Data for this task:
:::::
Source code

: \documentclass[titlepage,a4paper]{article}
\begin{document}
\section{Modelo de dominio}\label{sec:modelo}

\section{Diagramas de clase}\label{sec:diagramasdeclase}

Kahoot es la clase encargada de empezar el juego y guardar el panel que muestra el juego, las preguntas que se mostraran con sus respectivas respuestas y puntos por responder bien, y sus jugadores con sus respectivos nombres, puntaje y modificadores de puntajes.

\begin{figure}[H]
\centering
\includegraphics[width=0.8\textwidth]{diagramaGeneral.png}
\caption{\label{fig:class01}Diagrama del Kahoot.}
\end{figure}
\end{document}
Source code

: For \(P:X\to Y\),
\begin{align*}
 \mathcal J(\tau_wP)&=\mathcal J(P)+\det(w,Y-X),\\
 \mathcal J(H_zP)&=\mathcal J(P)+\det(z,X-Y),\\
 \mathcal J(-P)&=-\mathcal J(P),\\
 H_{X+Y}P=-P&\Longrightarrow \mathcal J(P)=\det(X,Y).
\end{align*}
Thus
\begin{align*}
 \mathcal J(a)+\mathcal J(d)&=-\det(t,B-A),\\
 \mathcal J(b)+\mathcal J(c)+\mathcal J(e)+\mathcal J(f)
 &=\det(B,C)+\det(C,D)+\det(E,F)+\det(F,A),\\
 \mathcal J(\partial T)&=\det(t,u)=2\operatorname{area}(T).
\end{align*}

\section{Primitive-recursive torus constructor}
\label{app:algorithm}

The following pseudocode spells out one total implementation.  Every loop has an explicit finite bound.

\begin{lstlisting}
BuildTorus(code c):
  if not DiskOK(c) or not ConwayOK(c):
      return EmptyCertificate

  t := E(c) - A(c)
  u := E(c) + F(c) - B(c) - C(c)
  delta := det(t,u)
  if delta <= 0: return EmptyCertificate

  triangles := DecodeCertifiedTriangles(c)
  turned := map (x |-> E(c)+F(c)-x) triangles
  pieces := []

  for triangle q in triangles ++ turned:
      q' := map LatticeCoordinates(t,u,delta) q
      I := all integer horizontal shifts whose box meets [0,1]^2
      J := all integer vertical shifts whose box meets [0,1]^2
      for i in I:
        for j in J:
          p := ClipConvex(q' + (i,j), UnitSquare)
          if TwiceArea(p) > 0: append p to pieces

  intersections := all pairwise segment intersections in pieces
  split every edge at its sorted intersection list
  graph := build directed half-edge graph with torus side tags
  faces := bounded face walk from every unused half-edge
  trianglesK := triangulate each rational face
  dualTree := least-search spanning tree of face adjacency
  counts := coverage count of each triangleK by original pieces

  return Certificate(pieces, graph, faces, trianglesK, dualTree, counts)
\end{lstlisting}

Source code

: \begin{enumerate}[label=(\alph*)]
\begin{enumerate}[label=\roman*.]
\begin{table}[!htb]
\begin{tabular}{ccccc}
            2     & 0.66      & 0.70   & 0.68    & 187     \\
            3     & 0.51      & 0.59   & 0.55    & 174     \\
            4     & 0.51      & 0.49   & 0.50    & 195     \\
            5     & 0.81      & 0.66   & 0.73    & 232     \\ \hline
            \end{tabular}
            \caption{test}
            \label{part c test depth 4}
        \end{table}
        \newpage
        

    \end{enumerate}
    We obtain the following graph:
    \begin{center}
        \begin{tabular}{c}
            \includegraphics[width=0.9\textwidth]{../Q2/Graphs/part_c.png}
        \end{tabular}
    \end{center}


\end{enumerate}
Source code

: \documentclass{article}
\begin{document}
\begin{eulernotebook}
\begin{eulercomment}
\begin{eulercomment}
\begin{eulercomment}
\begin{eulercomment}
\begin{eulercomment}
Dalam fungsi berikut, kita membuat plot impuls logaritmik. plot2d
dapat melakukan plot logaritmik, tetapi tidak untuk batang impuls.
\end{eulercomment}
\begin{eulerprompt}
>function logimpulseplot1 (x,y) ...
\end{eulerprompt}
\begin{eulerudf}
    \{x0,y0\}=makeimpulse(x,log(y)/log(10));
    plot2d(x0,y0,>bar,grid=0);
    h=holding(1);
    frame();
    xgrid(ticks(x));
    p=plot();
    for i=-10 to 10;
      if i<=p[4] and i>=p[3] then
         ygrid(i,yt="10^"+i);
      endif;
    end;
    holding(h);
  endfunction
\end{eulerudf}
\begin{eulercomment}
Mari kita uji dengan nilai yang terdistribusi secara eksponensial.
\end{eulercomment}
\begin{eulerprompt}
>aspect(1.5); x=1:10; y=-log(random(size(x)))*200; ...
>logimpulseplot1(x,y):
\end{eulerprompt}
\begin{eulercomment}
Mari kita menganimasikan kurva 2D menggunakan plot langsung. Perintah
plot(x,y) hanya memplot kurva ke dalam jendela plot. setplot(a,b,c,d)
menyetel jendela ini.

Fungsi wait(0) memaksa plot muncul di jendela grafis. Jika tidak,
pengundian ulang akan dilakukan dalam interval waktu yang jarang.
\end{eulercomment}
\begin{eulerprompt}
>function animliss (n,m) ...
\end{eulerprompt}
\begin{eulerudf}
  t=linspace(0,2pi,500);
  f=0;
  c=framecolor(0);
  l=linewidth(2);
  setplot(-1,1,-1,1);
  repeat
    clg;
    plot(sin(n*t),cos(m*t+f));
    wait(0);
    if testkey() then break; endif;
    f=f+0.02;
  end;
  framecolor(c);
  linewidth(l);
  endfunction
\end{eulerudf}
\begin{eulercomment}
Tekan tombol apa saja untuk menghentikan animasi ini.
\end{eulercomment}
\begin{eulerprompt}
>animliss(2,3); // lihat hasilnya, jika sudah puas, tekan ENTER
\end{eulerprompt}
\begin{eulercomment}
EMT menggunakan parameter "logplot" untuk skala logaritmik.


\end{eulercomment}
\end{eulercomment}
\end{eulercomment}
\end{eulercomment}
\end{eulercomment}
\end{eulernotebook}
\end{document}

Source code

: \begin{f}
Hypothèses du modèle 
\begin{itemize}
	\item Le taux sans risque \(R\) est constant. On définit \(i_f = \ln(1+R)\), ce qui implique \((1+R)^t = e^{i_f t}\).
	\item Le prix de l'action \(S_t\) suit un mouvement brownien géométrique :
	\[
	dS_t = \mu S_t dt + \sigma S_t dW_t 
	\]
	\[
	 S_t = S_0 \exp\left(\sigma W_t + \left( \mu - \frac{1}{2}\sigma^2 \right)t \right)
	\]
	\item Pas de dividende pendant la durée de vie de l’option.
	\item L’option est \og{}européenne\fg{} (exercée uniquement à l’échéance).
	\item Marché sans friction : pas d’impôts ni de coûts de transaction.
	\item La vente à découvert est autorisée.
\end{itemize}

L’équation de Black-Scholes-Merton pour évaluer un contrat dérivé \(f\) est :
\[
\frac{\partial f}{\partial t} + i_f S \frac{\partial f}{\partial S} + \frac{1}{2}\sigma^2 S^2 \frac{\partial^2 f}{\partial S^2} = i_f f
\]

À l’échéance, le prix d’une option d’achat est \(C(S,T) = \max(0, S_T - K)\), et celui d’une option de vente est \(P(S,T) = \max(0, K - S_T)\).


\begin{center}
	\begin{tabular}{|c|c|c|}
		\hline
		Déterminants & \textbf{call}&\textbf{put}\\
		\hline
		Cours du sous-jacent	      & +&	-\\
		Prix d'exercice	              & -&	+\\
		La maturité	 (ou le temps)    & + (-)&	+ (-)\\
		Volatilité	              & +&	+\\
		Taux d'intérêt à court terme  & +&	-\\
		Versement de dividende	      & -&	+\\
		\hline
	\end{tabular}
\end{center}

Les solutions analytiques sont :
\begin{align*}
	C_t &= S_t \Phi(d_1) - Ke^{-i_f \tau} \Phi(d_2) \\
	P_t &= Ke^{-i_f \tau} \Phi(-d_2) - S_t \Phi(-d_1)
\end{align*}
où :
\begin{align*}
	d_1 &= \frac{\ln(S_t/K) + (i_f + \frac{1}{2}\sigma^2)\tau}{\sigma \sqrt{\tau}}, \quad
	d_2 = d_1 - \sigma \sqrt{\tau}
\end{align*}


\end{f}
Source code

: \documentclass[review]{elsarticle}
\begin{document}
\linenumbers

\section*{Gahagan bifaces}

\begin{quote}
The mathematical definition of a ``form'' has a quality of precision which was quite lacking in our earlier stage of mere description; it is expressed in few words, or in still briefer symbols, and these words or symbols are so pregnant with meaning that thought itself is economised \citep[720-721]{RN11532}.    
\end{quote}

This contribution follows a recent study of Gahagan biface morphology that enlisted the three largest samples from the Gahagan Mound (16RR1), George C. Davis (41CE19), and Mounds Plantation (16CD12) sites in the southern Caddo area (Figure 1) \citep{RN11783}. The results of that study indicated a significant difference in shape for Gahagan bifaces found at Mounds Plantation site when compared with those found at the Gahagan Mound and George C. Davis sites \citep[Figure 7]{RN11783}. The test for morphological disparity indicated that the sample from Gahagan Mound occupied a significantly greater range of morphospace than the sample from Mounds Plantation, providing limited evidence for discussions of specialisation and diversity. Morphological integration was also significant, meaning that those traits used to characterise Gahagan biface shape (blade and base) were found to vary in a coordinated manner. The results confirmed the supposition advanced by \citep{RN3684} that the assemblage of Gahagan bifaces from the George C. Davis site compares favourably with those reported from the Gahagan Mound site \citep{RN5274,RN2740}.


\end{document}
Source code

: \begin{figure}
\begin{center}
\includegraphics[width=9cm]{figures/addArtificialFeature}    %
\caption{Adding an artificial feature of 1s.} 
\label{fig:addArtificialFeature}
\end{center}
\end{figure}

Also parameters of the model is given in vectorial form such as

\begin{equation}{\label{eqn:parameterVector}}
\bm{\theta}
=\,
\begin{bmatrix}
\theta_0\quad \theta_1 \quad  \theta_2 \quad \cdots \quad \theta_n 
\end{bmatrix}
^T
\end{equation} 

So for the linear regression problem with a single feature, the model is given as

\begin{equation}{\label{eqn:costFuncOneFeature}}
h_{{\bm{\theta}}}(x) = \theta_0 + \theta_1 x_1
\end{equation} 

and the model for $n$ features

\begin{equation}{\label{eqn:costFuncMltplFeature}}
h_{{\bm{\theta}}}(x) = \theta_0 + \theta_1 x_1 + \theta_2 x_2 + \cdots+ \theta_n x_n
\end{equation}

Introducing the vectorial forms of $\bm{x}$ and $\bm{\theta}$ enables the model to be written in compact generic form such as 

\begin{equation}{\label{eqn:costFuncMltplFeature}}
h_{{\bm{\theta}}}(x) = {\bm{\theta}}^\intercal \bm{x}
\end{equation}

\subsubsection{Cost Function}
:::::
The answer should contain only the lines from the first line of the entries through the line holding "dualTree := least-search", each exactly as written.

Source code

: \documentclass[titlepage,a4paper]{article}
\begin{document}
\section{Modelo de dominio}\label{sec:modelo}

\section{Diagramas de clase}\label{sec:diagramasdeclase}

Kahoot es la clase encargada de empezar el juego y guardar el panel que muestra el juego, las preguntas que se mostraran con sus respectivas respuestas y puntos por responder bien, y sus jugadores con sus respectivos nombres, puntaje y modificadores de puntajes.

\begin{figure}[H]
\centering
\includegraphics[width=0.8\textwidth]{diagramaGeneral.png}
\caption{\label{fig:class01}Diagrama del Kahoot.}
\end{figure}
\end{document}
Source code

: For \(P:X\to Y\),
\begin{align*}
 \mathcal J(\tau_wP)&=\mathcal J(P)+\det(w,Y-X),\\
 \mathcal J(H_zP)&=\mathcal J(P)+\det(z,X-Y),\\
 \mathcal J(-P)&=-\mathcal J(P),\\
 H_{X+Y}P=-P&\Longrightarrow \mathcal J(P)=\det(X,Y).
\end{align*}
Thus
\begin{align*}
 \mathcal J(a)+\mathcal J(d)&=-\det(t,B-A),\\
 \mathcal J(b)+\mathcal J(c)+\mathcal J(e)+\mathcal J(f)
 &=\det(B,C)+\det(C,D)+\det(E,F)+\det(F,A),\\
 \mathcal J(\partial T)&=\det(t,u)=2\operatorname{area}(T).
\end{align*}

\section{Primitive-recursive torus constructor}
\label{app:algorithm}

The following pseudocode spells out one total implementation.  Every loop has an explicit finite bound.

\begin{lstlisting}
BuildTorus(code c):
  if not DiskOK(c) or not ConwayOK(c):
      return EmptyCertificate

  t := E(c) - A(c)
  u := E(c) + F(c) - B(c) - C(c)
  delta := det(t,u)
  if delta <= 0: return EmptyCertificate

  triangles := DecodeCertifiedTriangles(c)
  turned := map (x |-> E(c)+F(c)-x) triangles
  pieces := []

  for triangle q in triangles ++ turned:
      q' := map LatticeCoordinates(t,u,delta) q
      I := all integer horizontal shifts whose box meets [0,1]^2
      J := all integer vertical shifts whose box meets [0,1]^2
      for i in I:
        for j in J:
          p := ClipConvex(q' + (i,j), UnitSquare)
          if TwiceArea(p) > 0: append p to pieces

  intersections := all pairwise segment intersections in pieces
  split every edge at its sorted intersection list
  graph := build directed half-edge graph with torus side tags
  faces := bounded face walk from every unused half-edge
  trianglesK := triangulate each rational face
  dualTree := least-search spanning tree of face adjacency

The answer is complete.